From left: Ecuador's President Rafael Correa, Fidel Castro, Hugo Chavez, Raul Castro.
HAVANA - According to the State-controlled Cuban website Periodico 26, Ecuador’s President Rafael Correa told reporters last Tuesday that Ecuador will continue to boost cooperation with Cuba, stating, "I have to admit that this has been a one-way cooperation only, which entails a big debt for Ecuador to the Cuban people."
Correa, a far-left follower of Fidel Castro and a staunch ally of Venezuela’s Hugo Chavez, has moved Ecuador toward the “21st Century Socialism” model touted by Chavez, and has turned Ecuador’s foreign policy steadily away from cooperation with the United States.
Shortly after he was inaugurated in January of 2007, Correa forced the U.S. to leave the Manta Forward Operating Location (FOL), a critical air base used for monitoring the region for drug trafficking.

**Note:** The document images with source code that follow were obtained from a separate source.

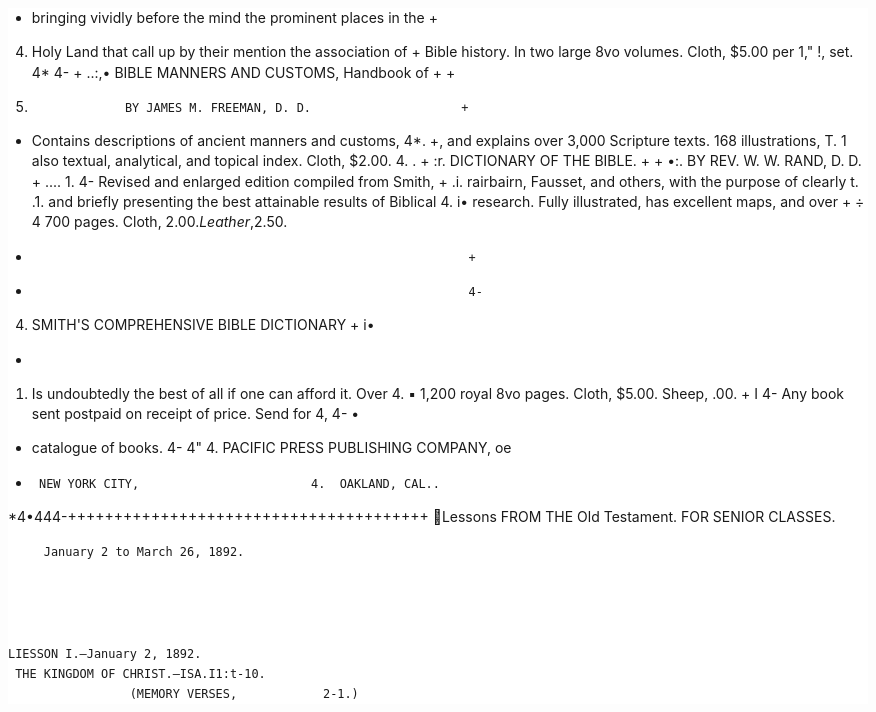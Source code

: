 + bringing vividly before the mind the prominent places in the +
4. Holy Land that call up by their mention the association of +
     Bible history. In two large 8vo volumes. Cloth, $5.00 per 1,"
!, set.                                                         4*
4-                                                              +
..:,• BIBLE MANNERS AND CUSTOMS, Handbook of
                                                                   +
                                                                   +
1.                  BY JAMES M. FREEMAN, D. D.                     +
+    Contains descriptions of ancient manners and customs, 4*.
+, and explains over 3,000 Scripture texts. 168 illustrations, T.
1 also textual, analytical, and topical index. Cloth, $2.00.   4.
  .                                                            +
:r. DICTIONARY OF THE BIBLE.                                   +
                                                               +
•:.        BY REV. W. W. RAND, D. D.                               +
....                                                               1.
4-    Revised and enlarged edition compiled from Smith, +
.i. rairbairn, Fausset, and others, with the purpose of clearly t.
.1. and briefly presenting the best attainable results of Biblical 4.
i• research. Fully illustrated, has excellent maps, and over +
                                                                   ÷
4 700 pages. Cloth, $2.00. Leather,$2.50.
+                                                                  +
+                                                                  4-
4. SMITH'S COMPREHENSIVE BIBLE DICTIONARY                     +
                                                              i•
+
1.  Is undoubtedly the best of all if one can afford it. Over 4.
 ▪ 1,200 royal 8vo pages. Cloth, $5.00. Sheep, .00.          +
                                                             I
4-   Any  book  sent postpaid on  receipt of price. Send for 4,
4-
•
+ catalogue of books.                                        4-
                                                             4"
                                                             4.
            PACIFIC PRESS PUBLISHING COMPANY,                     oe
+
       NEW YORK CITY,                        4.  OAKLAND, CAL..

*4•444-+++++++++++++++++++++++++++++++++++++++
Lessons               FROM THE       Old Testament.
                FOR SENIOR CLASSES.


         January 2 to March 26, 1892.




    LIESSON I.—January 2, 1892.
     THE KINGDOM OF CHRIST.—ISA.I1:t-10.
                     (MEMORY VERSES,            2-1.)
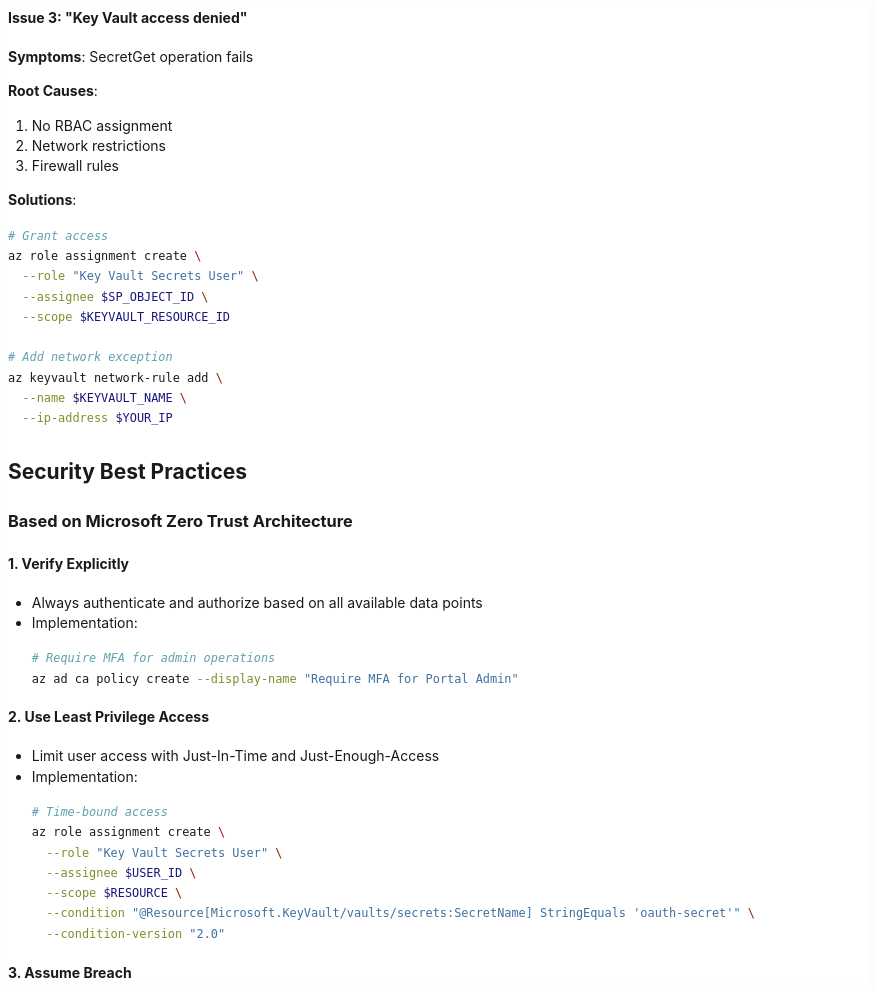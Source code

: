 #### Issue 3: "Key Vault access denied"

**Symptoms**: SecretGet operation fails

**Root Causes**:

1. No RBAC assignment
2. Network restrictions
3. Firewall rules

**Solutions**:

```bash
# Grant access
az role assignment create \
  --role "Key Vault Secrets User" \
  --assignee $SP_OBJECT_ID \
  --scope $KEYVAULT_RESOURCE_ID

# Add network exception
az keyvault network-rule add \
  --name $KEYVAULT_NAME \
  --ip-address $YOUR_IP
```

## Security Best Practices

### Based on Microsoft Zero Trust Architecture

#### 1. Verify Explicitly

- Always authenticate and authorize based on all available data points
- Implementation:
  ```bash
  # Require MFA for admin operations
  az ad ca policy create --display-name "Require MFA for Portal Admin"
  ```

#### 2. Use Least Privilege Access

- Limit user access with Just-In-Time and Just-Enough-Access
- Implementation:
  ```bash
  # Time-bound access
  az role assignment create \
    --role "Key Vault Secrets User" \
    --assignee $USER_ID \
    --scope $RESOURCE \
    --condition "@Resource[Microsoft.KeyVault/vaults/secrets:SecretName] StringEquals 'oauth-secret'" \
    --condition-version "2.0"
  ```

#### 3. Assume Breach
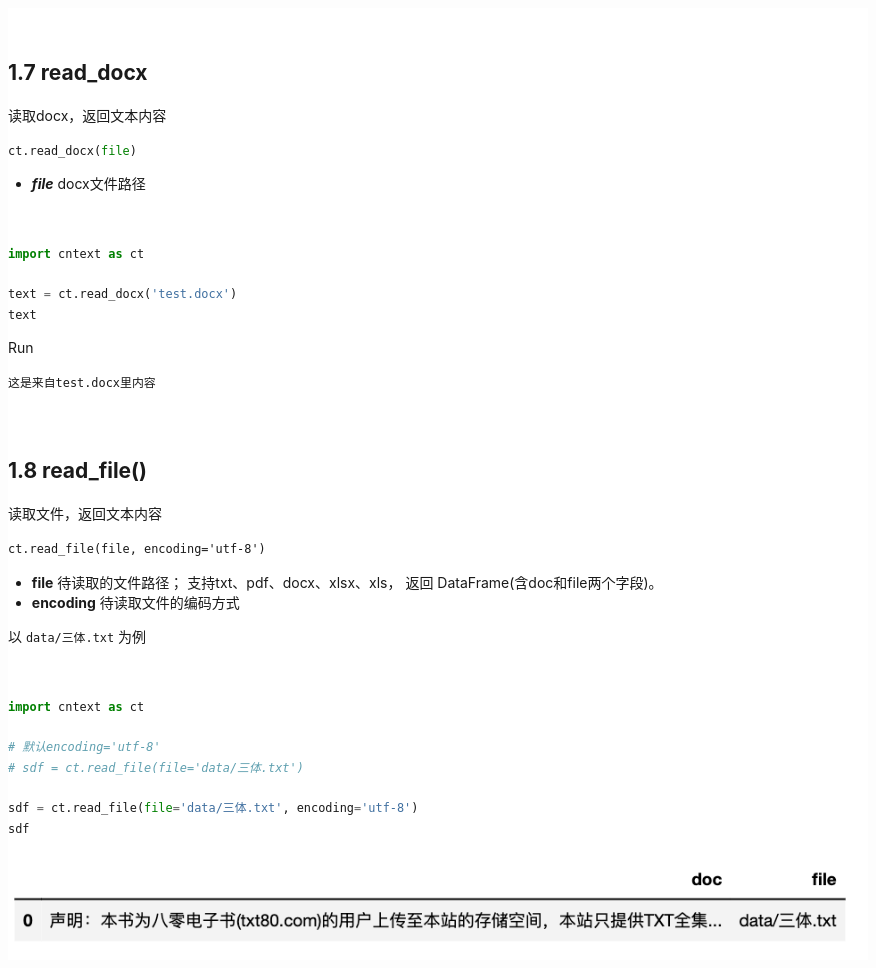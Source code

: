 <br>

## 1.7 read_docx

读取docx，返回文本内容

```python
ct.read_docx(file)
```

- ***file*** docx文件路径

<br>

```python
import cntext as ct

text = ct.read_docx('test.docx')
text
```

Run

```
这是来自test.docx里内容
```

<br>



## 1.8 read_file()

读取文件，返回文本内容

```
ct.read_file(file, encoding='utf-8')
```

- **file** 待读取的文件路径； 支持txt、pdf、docx、xlsx、xls， 返回 DataFrame(含doc和file两个字段)。
- **encoding** 待读取文件的编码方式

以 ``data/三体.txt`` 为例

<br>

```python
import cntext as ct

# 默认encoding='utf-8'
# sdf = ct.read_file(file='data/三体.txt')

sdf = ct.read_file(file='data/三体.txt', encoding='utf-8')
sdf
```

![](img/01-san_ti_df.png)
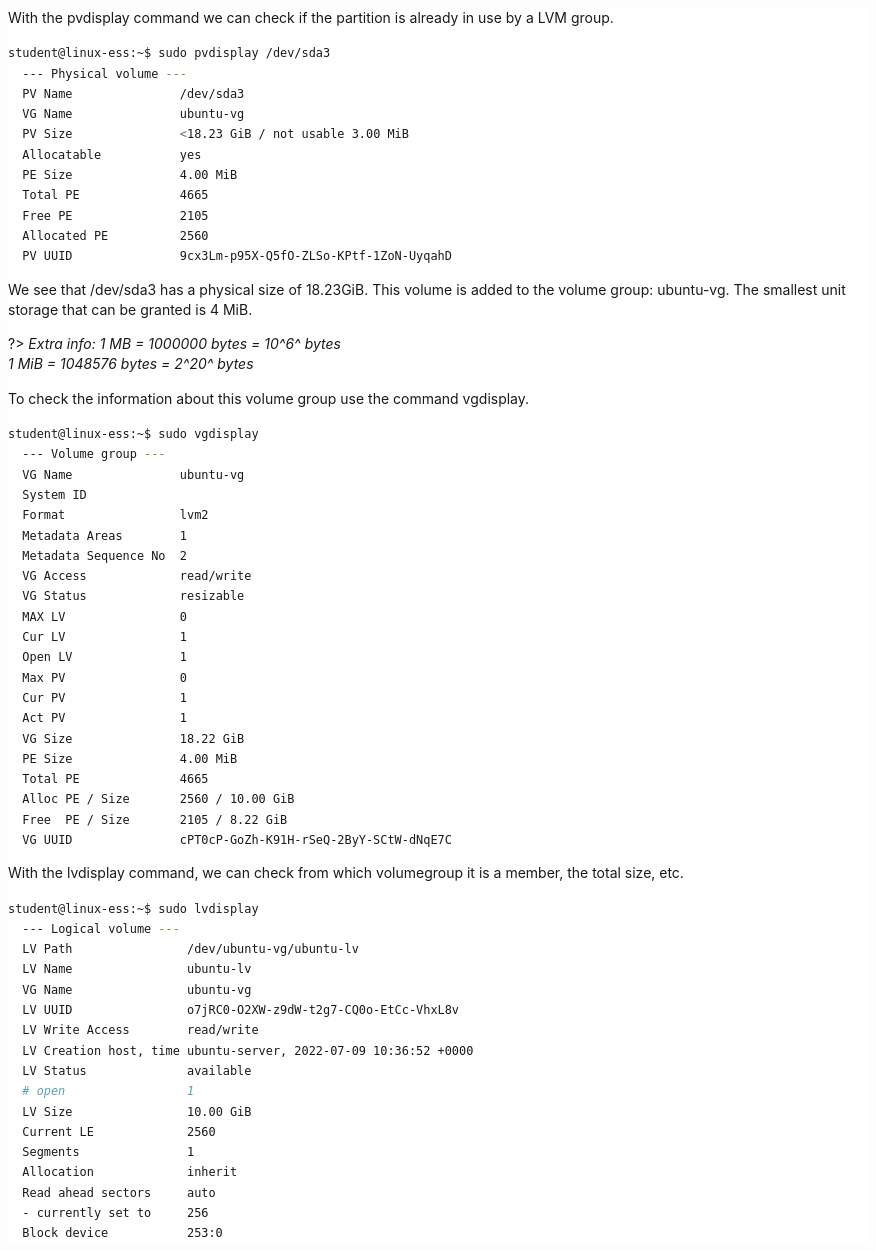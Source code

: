With the pvdisplay command we can check if the partition is already in use by a LVM group.
```bash
student@linux-ess:~$ sudo pvdisplay /dev/sda3
  --- Physical volume ---
  PV Name               /dev/sda3
  VG Name               ubuntu-vg
  PV Size               <18.23 GiB / not usable 3.00 MiB
  Allocatable           yes
  PE Size               4.00 MiB
  Total PE              4665
  Free PE               2105
  Allocated PE          2560
  PV UUID               9cx3Lm-p95X-Q5fO-ZLSo-KPtf-1ZoN-UyqahD
```
We see that /dev/sda3 has a physical size of 18.23GiB. This volume is added to the volume group: ubuntu-vg. The smallest unit storage that can be granted is 4 MiB.  

?> <i class="fa-solid fa-circle-info"> Extra info: 1 MB = 1000000 bytes = 10^6^ bytes  
1 MiB = 1048576 bytes = 2^20^ bytes</i>  

To check the information about this volume group use the command vgdisplay.
```bash
student@linux-ess:~$ sudo vgdisplay
  --- Volume group ---
  VG Name               ubuntu-vg
  System ID
  Format                lvm2
  Metadata Areas        1
  Metadata Sequence No  2
  VG Access             read/write
  VG Status             resizable
  MAX LV                0
  Cur LV                1
  Open LV               1
  Max PV                0
  Cur PV                1
  Act PV                1
  VG Size               18.22 GiB
  PE Size               4.00 MiB
  Total PE              4665
  Alloc PE / Size       2560 / 10.00 GiB
  Free  PE / Size       2105 / 8.22 GiB
  VG UUID               cPT0cP-GoZh-K91H-rSeQ-2ByY-SCtW-dNqE7C
```
With the lvdisplay command, we can check from which volumegroup it is a member, the total size, etc. 
```bash
student@linux-ess:~$ sudo lvdisplay
  --- Logical volume ---
  LV Path                /dev/ubuntu-vg/ubuntu-lv
  LV Name                ubuntu-lv
  VG Name                ubuntu-vg
  LV UUID                o7jRC0-O2XW-z9dW-t2g7-CQ0o-EtCc-VhxL8v
  LV Write Access        read/write
  LV Creation host, time ubuntu-server, 2022-07-09 10:36:52 +0000
  LV Status              available
  # open                 1
  LV Size                10.00 GiB
  Current LE             2560
  Segments               1
  Allocation             inherit
  Read ahead sectors     auto
  - currently set to     256
  Block device           253:0
```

Many former allies of Correa, including his brother, have accused the Ecuadorian president of collaborating with the Colombian narcoterrorist group known as the FARC.
Ecuador’s relations with U.S. ally Colombia have been strained since a FARC camp was bombed just inside Ecuador’s border with Colombia in 2008. In the computers and hard drives that were recovered after the raid, evidence was recovered that showed that Correa’s presidential campaign had received several hundred thousand dollars from the FARC during a critical time during the presidential race.
Correa denied any knowledge of the payment, but a video that was recovered later showed a FARC commander acknowledging the payment during a eulogy for a fallen FARC comrade. The video, found by police on the computer of a FARC terrorist, showed Jorge Briceno, the FARC's second in command at the time, reading the deathbed manifesto of the terrorist group’s founder, Pedro Antonio Marin, whose nom de guerre was Manuel Marulanda. Marulanda died March 26, 2008. The deathbed manifesto contained a confession that Colombian troops had seized electronic documents that was certain to compromise the FARC and their foreign friends, some of which Marulanda named as Rafael Correa and Hugo Chavez.
Correa’s increasing cooperation with the Castro regime, which has long provided training and refuge for members of the FARC and other international terrorist groups, provides further evidence that Correa has firmly planted his flag with the hemisphere’s anti-democratic elements.
A delegation of Ecuadorian congressmen, Enrique Herrería, Betty Amores, Paco Moncayo, Cesar Montufar and Leonardo Viteri, are scheduled to visit with members of the U.S. Congress to brief them on the deteriorating situation in their country this week. The congressmen will also hold a conference that is open to the public on Friday morning entitled “The State of Democracy in Ecuador.”